◆ **Work to complete**: The full set of records needs to be retyped exactly.

◆ **Data for analysis**:

● ● ● ●

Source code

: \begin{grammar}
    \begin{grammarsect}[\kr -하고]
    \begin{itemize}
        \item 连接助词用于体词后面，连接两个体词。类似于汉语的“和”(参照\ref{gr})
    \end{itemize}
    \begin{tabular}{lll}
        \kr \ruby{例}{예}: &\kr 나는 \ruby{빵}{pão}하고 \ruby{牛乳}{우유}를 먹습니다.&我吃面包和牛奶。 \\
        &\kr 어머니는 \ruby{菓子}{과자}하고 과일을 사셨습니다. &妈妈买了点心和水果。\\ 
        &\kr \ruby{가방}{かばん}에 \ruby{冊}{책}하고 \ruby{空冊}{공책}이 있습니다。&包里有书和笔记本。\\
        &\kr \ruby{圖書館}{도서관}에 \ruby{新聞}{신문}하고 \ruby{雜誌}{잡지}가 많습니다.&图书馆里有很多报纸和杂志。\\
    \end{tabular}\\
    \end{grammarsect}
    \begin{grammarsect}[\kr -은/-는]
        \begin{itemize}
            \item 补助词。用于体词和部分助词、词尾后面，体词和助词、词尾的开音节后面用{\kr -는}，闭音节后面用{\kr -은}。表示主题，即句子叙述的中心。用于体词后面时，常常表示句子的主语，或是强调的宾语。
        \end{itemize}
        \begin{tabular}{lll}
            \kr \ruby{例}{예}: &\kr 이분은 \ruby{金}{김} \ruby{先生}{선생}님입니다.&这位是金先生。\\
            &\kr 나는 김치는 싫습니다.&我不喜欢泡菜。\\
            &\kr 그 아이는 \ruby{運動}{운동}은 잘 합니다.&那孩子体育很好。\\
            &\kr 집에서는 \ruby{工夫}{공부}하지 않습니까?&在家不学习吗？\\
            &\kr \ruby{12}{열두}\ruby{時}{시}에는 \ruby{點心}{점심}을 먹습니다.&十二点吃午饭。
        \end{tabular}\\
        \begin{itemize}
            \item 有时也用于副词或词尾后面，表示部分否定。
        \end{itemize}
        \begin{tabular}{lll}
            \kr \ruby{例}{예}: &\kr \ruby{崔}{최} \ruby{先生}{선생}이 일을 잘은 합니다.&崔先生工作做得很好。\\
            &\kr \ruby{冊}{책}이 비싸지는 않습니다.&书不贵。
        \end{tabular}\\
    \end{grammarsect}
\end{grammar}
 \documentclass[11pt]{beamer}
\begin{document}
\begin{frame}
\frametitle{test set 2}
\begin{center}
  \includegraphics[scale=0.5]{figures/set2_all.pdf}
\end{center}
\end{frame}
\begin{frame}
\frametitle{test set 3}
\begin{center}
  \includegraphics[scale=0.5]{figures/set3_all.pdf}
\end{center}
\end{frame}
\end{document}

● ● ● ●

◆ **Task solution**:
Source code

: \begin{grammar}
    \begin{grammarsect}[\kr -하고]
    \begin{itemize}
        \item 连接助词用于体词后面，连接两个体词。类似于汉语的“和”(参照\ref{gr})
    \end{itemize}
    \begin{tabular}{lll}
        \kr \ruby{例}{예}: &\kr 나는 \ruby{빵}{pão}하고 \ruby{牛乳}{우유}를 먹습니다.&我吃面包和牛奶。 \\
        &\kr 어머니는 \ruby{菓子}{과자}하고 과일을 사셨습니다. &妈妈买了点心和水果。\\ 
        &\kr \ruby{가방}{かばん}에 \ruby{冊}{책}하고 \ruby{空冊}{공책}이 있습니다。&包里有书和笔记本。\\
        &\kr \ruby{圖書館}{도서관}에 \ruby{新聞}{신문}하고 \ruby{雜誌}{잡지}가 많습니다.&图书馆里有很多报纸和杂志。\\
    \end{tabular}\\
    \end{grammarsect}
    \begin{grammarsect}[\kr -은/-는]
        \begin{itemize}
            \item 补助词。用于体词和部分助词、词尾后面，体词和助词、词尾的开音节后面用{\kr -는}，闭音节后面用{\kr -은}。表示主题，即句子叙述的中心。用于体词后面时，常常表示句子的主语，或是强调的宾语。
        \end{itemize}
        \begin{tabular}{lll}
            \kr \ruby{例}{예}: &\kr 이분은 \ruby{金}{김} \ruby{先生}{선생}님입니다.&这位是金先生。\\
            &\kr 나는 김치는 싫습니다.&我不喜欢泡菜。\\
            &\kr 그 아이는 \ruby{運動}{운동}은 잘 합니다.&那孩子体育很好。\\
            &\kr 집에서는 \ruby{工夫}{공부}하지 않습니까?&在家不学习吗？\\
            &\kr \ruby{12}{열두}\ruby{時}{시}에는 \ruby{點心}{점심}을 먹습니다.&十二点吃午饭。
        \end{tabular}\\
        \begin{itemize}
            \item 有时也用于副词或词尾后面，表示部分否定。
        \end{itemize}
        \begin{tabular}{lll}
            \kr \ruby{例}{예}: &\kr \ruby{崔}{최} \ruby{先生}{선생}이 일을 잘은 합니다.&崔先生工作做得很好。\\
            &\kr \ruby{冊}{책}이 비싸지는 않습니다.&书不贵。
        \end{tabular}\\
    \end{grammarsect}
\end{grammar}
 \documentclass[11pt]{beamer}
\begin{document}
\begin{frame}
\frametitle{test set 2}
\begin{center}
  \includegraphics[scale=0.5]{figures/set2_all.pdf}
\end{center}
\end{frame}
\begin{frame}
\frametitle{test set 3}
\begin{center}
  \includegraphics[scale=0.5]{figures/set3_all.pdf}
\end{center}
\end{frame}
\end{document}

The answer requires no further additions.